Comme à chaque fois que je me relève en considérant le travail accompli, j'ai mal au dos et mal
à la tête à force d'avoir plissé les yeux à demi pour paufiner les détails et respiré les effluves, et je commence toujours dans l'allégresse et un grand sentiment de sérieux, avec le dessin
préparatoire avec les ombres portées sur la toile, les plis du vêtement et les proportions corporelles, et puis dans la lignée la couleur de la chair et les couleurs de base, celles sur lesquelles
les autres plus finies viendront s'apposer. Creuser les ombres, s'appliquer sur des zones à risques, et puis au fil des heures, le travail évolue et je ne peux que suivre ce que les traits me
dictent, il y a toujours vers la fin cette perte de contrôle du sujet qui s'en va là où le hasard le mène, et qui s'achève comme il n'avait pas du tout commencé, et j'oscille toujours entre
désespoir (il faut vraiment que je reprenne le dessin, les bases académiques) et satisfaction (c'est moins pire qu'il n'y paraissait aux deux tiers du travail), et puis il faut vraiment que je
m'achète un chevalet, un vrai et pas comme les planches pourries qu'on avait aux Beaux-Arts, et à chaque fois que je passe devant cette galerie il y a cette artiste qui donne des cours à des gens
et j'ai comme un serrement au coeur, et je continue mon chemin
Mon premier amour a d'abord été le dessin, pas la lecture, mais les années passant j'ai perdu la main hein, c'est comme tout chez tout le monde: dans
l'enfance ou la petite adolescence il y a ce truc que tu sais faire et les adultes te disent: il faut cultiver ça. Mais les années passent et d'autres choses deviennent plus importantes, alors ma
soeur abandonne son violon, mon frère au rythme cardiaque de coureur olympique s'en fout et s'enfume, et moi je repense à comme on dit, les heures de gloire, comme une vieille peau
ressasse son succès au cinéma d'il y a cinquante ans.

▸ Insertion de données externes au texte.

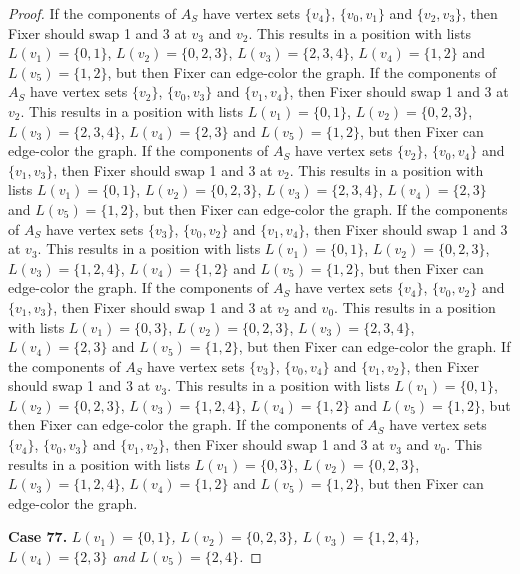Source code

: \documentclass[12pt]{amsart}
\theoremstyle{plain}
\theoremstyle{definition}
\theoremstyle{remark}
\begin{document}
\begin{proof}
If the components of $A_S$ have vertex sets $\{v_4\}$, $\{v_0, v_1\}$ and $\{v_2, v_3\}$, then Fixer should swap 1 and 3 at $v_3$ and $v_2$. This results in a position with lists $L(v_1) = \{0, 1\}$, $L(v_2) = \{0, 2, 3\}$, $L(v_3) = \{2, 3, 4\}$, $L(v_4) = \{1, 2\}$ and $L(v_5) = \{1, 2\}$, but then Fixer can edge-color the graph.
If the components of $A_S$ have vertex sets $\{v_2\}$, $\{v_0, v_3\}$ and $\{v_1, v_4\}$, then Fixer should swap 1 and 3 at $v_2$. This results in a position with lists $L(v_1) = \{0, 1\}$, $L(v_2) = \{0, 2, 3\}$, $L(v_3) = \{2, 3, 4\}$, $L(v_4) = \{2, 3\}$ and $L(v_5) = \{1, 2\}$, but then Fixer can edge-color the graph.
If the components of $A_S$ have vertex sets $\{v_2\}$, $\{v_0, v_4\}$ and $\{v_1, v_3\}$, then Fixer should swap 1 and 3 at $v_2$. This results in a position with lists $L(v_1) = \{0, 1\}$, $L(v_2) = \{0, 2, 3\}$, $L(v_3) = \{2, 3, 4\}$, $L(v_4) = \{2, 3\}$ and $L(v_5) = \{1, 2\}$, but then Fixer can edge-color the graph.
If the components of $A_S$ have vertex sets $\{v_3\}$, $\{v_0, v_2\}$ and $\{v_1, v_4\}$, then Fixer should swap 1 and 3 at $v_3$. This results in a position with lists $L(v_1) = \{0, 1\}$, $L(v_2) = \{0, 2, 3\}$, $L(v_3) = \{1, 2, 4\}$, $L(v_4) = \{1, 2\}$ and $L(v_5) = \{1, 2\}$, but then Fixer can edge-color the graph.
If the components of $A_S$ have vertex sets $\{v_4\}$, $\{v_0, v_2\}$ and $\{v_1, v_3\}$, then Fixer should swap 1 and 3 at $v_2$ and $v_0$. This results in a position with lists $L(v_1) = \{0, 3\}$, $L(v_2) = \{0, 2, 3\}$, $L(v_3) = \{2, 3, 4\}$, $L(v_4) = \{2, 3\}$ and $L(v_5) = \{1, 2\}$, but then Fixer can edge-color the graph.
If the components of $A_S$ have vertex sets $\{v_3\}$, $\{v_0, v_4\}$ and $\{v_1, v_2\}$, then Fixer should swap 1 and 3 at $v_3$. This results in a position with lists $L(v_1) = \{0, 1\}$, $L(v_2) = \{0, 2, 3\}$, $L(v_3) = \{1, 2, 4\}$, $L(v_4) = \{1, 2\}$ and $L(v_5) = \{1, 2\}$, but then Fixer can edge-color the graph.
If the components of $A_S$ have vertex sets $\{v_4\}$, $\{v_0, v_3\}$ and $\{v_1, v_2\}$, then Fixer should swap 1 and 3 at $v_3$ and $v_0$. This results in a position with lists $L(v_1) = \{0, 3\}$, $L(v_2) = \{0, 2, 3\}$, $L(v_3) = \{1, 2, 4\}$, $L(v_4) = \{1, 2\}$ and $L(v_5) = \{1, 2\}$, but then Fixer can edge-color the graph.

\noindent\textbf{Case 77.  }\textit{$L(v_1) = \{0, 1\}$, $L(v_2) = \{0, 2, 3\}$, $L(v_3) = \{1, 2, 4\}$, $L(v_4) = \{2, 3\}$ and $L(v_5) = \{2, 4\}$.}


\end{proof}
\end{document}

Et pourtant je suis contente et pas trop triste, je me dis que je n'ai peut-être pas toute la vie mais quand même le temps de remettre tout ça en marche. L'année prochaine je ne pourrais évidemment
pas, et peut-être les suivantes non plus, parce que les études prévalent sur le reste et qu'il vaut mieux être artiste maudite salariée que artiste maudite miséreuse. Mais ce qui est sûr c'est que
j'y reviendrais, c'est comme la danse, dans toutes les activités artistiques que j'ai pu entreprendre, il y avait toujours ce truc plus ou moins perceptible qui en faisaient des catharsis.
Aujourd'hui c'est l'écriture qui prédomine, quand avant elle était couplée à la lecture, quand avant c'était la création de fringues et la peinture, quand avant encore c'était le dessin uniquement,
je ne sais pas si je suis vraiment nostalgique, et si le fait que j'adore l'histoire de l'art est une consolation de ne pas être à la place des artistes étudiés, comme quand je regarde des oeuvres
et que je me concentre sur l'émotion ressentie et la technique picturale, mais à quoi le ressentiment pourrait-il mener?
J'aimerais bien être une philosophe des Lumières, ou comme la géniale Hildegarde Von Bingen, être une espèce d'auteur total comme Voltaire, une polygraphe et une savante multispécialisée
du XVIIIe siècle, ca doit vraiment être fantastique d'être un touche-à-tout, qui s'intéresse autant à l'art qu'à la littérature, aux sciences et à la philosophie, que de sujets de conversations
possibles, et d'horizons ouverts sur le monde, tu ne trouves pas?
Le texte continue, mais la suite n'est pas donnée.